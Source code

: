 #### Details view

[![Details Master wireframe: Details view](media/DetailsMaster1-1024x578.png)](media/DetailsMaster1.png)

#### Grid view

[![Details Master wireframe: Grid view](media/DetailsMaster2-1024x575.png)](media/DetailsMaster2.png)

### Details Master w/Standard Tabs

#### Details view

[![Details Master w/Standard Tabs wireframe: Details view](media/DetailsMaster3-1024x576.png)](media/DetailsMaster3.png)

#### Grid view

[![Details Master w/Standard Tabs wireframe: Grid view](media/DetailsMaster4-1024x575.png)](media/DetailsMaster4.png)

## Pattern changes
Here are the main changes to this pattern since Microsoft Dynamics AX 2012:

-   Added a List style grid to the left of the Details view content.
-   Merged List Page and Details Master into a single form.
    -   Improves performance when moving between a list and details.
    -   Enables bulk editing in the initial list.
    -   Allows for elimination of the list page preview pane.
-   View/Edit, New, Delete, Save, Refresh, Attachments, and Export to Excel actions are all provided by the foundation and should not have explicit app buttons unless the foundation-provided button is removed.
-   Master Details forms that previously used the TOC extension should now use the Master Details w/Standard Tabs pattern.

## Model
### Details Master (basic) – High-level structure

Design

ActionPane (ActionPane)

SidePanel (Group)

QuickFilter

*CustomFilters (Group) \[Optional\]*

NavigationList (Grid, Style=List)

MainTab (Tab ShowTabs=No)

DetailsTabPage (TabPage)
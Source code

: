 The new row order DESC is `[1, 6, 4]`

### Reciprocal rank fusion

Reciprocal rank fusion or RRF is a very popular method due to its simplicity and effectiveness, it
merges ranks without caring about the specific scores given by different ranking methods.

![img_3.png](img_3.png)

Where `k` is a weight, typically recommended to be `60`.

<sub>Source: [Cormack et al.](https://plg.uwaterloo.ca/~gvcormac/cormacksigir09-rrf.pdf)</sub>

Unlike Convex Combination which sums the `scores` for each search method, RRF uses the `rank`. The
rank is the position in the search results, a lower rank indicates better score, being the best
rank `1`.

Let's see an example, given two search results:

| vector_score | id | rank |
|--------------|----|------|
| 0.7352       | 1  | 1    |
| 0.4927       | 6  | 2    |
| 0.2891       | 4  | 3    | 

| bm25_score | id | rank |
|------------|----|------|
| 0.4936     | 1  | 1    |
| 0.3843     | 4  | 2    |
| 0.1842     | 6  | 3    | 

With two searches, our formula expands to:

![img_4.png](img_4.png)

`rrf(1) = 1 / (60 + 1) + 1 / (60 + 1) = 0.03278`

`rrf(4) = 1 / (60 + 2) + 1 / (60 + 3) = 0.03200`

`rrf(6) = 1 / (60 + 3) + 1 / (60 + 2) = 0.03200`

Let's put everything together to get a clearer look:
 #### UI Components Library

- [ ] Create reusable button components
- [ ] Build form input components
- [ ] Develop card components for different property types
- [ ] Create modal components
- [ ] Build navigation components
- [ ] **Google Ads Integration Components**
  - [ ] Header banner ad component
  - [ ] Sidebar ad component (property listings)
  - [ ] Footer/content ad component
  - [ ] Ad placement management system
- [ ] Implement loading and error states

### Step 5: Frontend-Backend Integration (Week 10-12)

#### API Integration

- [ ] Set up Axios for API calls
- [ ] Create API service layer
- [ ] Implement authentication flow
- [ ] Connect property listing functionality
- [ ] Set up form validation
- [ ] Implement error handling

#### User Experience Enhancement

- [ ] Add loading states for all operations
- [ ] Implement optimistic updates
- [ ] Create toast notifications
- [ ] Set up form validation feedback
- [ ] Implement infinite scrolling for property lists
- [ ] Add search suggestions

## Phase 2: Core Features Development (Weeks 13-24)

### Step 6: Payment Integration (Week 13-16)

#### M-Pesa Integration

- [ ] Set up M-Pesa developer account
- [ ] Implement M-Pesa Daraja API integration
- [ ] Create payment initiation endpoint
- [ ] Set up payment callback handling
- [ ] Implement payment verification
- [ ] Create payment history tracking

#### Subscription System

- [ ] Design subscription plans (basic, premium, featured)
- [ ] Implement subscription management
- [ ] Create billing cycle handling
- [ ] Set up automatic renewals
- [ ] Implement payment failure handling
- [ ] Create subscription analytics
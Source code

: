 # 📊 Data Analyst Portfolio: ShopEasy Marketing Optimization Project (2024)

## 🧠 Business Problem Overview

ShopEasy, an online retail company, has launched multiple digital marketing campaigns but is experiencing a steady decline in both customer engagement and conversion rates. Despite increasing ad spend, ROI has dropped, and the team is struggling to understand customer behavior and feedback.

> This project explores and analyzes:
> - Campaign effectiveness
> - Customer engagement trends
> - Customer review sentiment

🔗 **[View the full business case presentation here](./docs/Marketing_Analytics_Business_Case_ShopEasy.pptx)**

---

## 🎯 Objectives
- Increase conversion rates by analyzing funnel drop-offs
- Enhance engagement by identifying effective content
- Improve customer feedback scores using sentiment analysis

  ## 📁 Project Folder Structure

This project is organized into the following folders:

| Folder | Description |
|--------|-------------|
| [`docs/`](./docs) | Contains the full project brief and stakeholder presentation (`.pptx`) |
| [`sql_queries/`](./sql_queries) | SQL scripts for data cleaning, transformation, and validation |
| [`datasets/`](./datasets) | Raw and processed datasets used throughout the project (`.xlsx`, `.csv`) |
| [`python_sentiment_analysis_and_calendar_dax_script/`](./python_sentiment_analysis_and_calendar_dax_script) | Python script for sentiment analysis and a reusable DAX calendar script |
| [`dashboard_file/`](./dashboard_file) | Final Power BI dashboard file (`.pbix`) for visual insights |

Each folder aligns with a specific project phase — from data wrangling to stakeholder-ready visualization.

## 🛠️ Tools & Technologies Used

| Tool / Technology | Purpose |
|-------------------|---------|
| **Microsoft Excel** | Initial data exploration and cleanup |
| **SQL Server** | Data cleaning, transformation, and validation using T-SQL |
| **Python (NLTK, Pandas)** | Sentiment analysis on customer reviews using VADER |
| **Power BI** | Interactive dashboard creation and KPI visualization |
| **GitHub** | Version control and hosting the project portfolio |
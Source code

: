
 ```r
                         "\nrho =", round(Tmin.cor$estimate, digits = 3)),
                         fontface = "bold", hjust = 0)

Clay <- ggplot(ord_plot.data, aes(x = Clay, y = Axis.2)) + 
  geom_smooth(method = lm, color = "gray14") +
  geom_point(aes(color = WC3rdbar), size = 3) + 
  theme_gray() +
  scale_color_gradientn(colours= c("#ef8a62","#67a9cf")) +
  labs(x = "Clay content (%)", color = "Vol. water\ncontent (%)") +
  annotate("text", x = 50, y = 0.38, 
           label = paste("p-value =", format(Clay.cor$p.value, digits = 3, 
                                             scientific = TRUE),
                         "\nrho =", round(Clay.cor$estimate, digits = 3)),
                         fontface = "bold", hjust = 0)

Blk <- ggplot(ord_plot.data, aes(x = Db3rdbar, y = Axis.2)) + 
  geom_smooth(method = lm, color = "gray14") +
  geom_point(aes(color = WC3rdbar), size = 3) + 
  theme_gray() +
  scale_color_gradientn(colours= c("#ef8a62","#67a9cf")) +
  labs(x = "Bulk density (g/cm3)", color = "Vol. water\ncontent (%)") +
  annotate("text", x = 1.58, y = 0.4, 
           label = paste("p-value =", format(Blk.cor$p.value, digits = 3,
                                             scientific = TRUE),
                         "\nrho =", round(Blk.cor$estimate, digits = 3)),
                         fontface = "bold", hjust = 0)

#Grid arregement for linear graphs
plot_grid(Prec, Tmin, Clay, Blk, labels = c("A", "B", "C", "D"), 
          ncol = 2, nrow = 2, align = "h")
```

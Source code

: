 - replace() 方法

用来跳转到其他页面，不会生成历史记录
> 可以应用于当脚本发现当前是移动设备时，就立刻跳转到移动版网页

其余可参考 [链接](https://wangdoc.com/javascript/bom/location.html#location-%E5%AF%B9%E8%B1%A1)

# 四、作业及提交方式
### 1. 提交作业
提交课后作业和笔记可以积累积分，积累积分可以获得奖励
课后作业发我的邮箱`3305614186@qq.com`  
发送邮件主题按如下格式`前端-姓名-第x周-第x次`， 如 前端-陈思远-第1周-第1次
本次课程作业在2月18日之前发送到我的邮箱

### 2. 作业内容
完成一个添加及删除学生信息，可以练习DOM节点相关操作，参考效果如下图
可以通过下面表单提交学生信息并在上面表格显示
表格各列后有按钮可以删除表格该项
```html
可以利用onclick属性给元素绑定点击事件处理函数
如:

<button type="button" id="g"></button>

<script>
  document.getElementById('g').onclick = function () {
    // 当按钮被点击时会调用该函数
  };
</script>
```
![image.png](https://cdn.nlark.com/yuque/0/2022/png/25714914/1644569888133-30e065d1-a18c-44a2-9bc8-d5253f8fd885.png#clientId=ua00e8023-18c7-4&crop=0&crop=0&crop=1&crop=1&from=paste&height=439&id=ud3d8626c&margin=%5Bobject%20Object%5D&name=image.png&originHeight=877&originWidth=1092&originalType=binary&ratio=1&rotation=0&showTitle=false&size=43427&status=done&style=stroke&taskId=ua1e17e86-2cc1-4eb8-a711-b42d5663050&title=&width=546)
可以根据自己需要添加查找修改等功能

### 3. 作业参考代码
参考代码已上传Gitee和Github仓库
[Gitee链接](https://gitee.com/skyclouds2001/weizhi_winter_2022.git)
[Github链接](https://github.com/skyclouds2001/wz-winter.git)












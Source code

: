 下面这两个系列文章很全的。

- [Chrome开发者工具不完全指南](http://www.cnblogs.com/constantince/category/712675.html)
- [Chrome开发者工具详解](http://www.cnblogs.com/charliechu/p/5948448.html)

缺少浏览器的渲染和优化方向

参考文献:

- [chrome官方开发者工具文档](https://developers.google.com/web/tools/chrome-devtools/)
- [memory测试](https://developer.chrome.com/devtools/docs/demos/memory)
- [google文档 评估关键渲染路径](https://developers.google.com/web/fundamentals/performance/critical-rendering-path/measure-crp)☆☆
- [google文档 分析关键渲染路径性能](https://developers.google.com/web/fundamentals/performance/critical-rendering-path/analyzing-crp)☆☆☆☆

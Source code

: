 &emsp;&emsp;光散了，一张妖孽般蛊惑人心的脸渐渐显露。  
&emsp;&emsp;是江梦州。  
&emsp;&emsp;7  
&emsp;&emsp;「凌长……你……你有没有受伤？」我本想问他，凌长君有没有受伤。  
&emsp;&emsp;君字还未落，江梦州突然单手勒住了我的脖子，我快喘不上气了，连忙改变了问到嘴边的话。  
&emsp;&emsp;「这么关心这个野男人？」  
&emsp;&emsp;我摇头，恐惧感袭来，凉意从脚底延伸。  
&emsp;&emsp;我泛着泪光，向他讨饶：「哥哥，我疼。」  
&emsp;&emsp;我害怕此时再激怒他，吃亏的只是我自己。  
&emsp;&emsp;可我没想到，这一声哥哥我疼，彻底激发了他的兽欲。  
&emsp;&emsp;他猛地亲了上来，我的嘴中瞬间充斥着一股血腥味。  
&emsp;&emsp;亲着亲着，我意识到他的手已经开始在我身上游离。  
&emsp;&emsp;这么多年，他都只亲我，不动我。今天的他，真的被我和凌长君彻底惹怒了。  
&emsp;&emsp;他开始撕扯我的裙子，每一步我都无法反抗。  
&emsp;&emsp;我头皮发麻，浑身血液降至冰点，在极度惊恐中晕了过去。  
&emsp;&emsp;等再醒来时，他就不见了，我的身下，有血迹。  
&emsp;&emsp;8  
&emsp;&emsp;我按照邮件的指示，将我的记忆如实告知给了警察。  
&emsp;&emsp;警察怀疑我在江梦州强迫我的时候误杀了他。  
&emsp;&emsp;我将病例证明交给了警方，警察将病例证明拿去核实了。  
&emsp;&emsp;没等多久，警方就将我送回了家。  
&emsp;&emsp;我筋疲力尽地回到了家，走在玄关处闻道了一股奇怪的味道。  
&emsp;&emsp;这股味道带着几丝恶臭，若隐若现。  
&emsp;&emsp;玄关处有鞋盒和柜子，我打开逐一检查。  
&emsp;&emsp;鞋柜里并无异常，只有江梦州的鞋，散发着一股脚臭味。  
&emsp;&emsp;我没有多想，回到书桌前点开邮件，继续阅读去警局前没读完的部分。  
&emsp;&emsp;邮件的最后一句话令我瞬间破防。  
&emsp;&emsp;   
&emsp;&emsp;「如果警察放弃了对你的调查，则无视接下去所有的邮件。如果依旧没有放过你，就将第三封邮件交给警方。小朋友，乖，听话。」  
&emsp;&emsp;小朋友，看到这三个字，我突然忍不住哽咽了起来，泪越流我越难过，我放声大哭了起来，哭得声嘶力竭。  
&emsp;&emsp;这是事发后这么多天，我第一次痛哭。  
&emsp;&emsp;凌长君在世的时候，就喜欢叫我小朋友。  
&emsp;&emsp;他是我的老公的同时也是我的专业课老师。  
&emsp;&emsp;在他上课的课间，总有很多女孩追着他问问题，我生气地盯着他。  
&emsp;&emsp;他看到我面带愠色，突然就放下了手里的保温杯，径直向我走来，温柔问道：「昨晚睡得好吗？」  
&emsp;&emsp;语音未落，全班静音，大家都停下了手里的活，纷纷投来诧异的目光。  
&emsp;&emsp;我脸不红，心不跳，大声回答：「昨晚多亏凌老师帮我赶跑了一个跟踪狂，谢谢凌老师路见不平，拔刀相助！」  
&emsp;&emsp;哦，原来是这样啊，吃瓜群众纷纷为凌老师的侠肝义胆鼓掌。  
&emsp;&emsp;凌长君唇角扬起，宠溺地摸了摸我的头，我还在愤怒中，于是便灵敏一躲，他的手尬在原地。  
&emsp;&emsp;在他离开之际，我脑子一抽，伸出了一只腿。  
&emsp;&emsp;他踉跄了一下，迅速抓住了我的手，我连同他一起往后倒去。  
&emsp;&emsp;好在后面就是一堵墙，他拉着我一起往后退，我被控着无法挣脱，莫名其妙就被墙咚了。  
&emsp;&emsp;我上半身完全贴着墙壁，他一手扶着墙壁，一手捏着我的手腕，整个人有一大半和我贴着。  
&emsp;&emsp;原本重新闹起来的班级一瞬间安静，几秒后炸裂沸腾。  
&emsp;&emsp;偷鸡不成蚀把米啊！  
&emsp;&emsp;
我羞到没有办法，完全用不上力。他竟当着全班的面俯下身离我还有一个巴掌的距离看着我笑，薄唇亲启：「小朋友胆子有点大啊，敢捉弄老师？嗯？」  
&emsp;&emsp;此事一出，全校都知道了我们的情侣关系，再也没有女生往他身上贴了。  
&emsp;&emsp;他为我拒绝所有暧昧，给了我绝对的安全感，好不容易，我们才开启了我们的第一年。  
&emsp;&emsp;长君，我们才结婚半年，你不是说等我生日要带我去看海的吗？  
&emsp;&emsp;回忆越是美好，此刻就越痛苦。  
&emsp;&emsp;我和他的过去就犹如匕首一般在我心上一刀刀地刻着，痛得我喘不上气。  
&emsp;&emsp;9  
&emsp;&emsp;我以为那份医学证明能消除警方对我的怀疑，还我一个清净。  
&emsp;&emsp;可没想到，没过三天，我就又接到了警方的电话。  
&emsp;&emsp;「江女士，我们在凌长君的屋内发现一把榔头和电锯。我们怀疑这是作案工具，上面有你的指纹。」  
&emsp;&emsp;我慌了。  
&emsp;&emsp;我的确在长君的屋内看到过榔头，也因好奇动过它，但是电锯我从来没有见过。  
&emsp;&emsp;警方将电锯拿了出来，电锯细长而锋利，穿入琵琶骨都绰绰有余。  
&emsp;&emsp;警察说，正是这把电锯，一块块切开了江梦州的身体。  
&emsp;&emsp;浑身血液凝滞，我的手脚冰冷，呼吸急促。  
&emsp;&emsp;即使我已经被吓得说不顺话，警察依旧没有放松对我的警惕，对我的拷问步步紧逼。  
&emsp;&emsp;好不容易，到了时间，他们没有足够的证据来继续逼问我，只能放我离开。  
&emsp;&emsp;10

----------

• What the exercise asks
Only the lines above from the line containing "# 四、作业及提交方式" through the line containing "- [Chrome开发者工具不完全指南]" should be retyped, exactly and with both ends included.

• Exercise answer
# 四、作业及提交方式
### 1. 提交作业
提交课后作业和笔记可以积累积分，积累积分可以获得奖励
课后作业发我的邮箱`3305614186@qq.com`  
发送邮件主题按如下格式`前端-姓名-第x周-第x次`， 如 前端-陈思远-第1周-第1次
本次课程作业在2月18日之前发送到我的邮箱

### 2. 作业内容
完成一个添加及删除学生信息，可以练习DOM节点相关操作，参考效果如下图
可以通过下面表单提交学生信息并在上面表格显示
表格各列后有按钮可以删除表格该项
```html
可以利用onclick属性给元素绑定点击事件处理函数
如:

<button type="button" id="g"></button>

<script>
  document.getElementById('g').onclick = function () {
    // 当按钮被点击时会调用该函数
  };
</script>
```
![image.png](https://cdn.nlark.com/yuque/0/2022/png/25714914/1644569888133-30e065d1-a18c-44a2-9bc8-d5253f8fd885.png#clientId=ua00e8023-18c7-4&crop=0&crop=0&crop=1&crop=1&from=paste&height=439&id=ud3d8626c&margin=%5Bobject%20Object%5D&name=image.png&originHeight=877&originWidth=1092&originalType=binary&ratio=1&rotation=0&showTitle=false&size=43427&status=done&style=stroke&taskId=ua1e17e86-2cc1-4eb8-a711-b42d5663050&title=&width=546)
可以根据自己需要添加查找修改等功能

### 3. 作业参考代码
参考代码已上传Gitee和Github仓库
[Gitee链接](https://gitee.com/skyclouds2001/weizhi_winter_2022.git)
[Github链接](https://github.com/skyclouds2001/wz-winter.git)












Source code

: 下面这两个系列文章很全的。

- [Chrome开发者工具不完全指南](http://www.cnblogs.com/constantince/category/712675.html)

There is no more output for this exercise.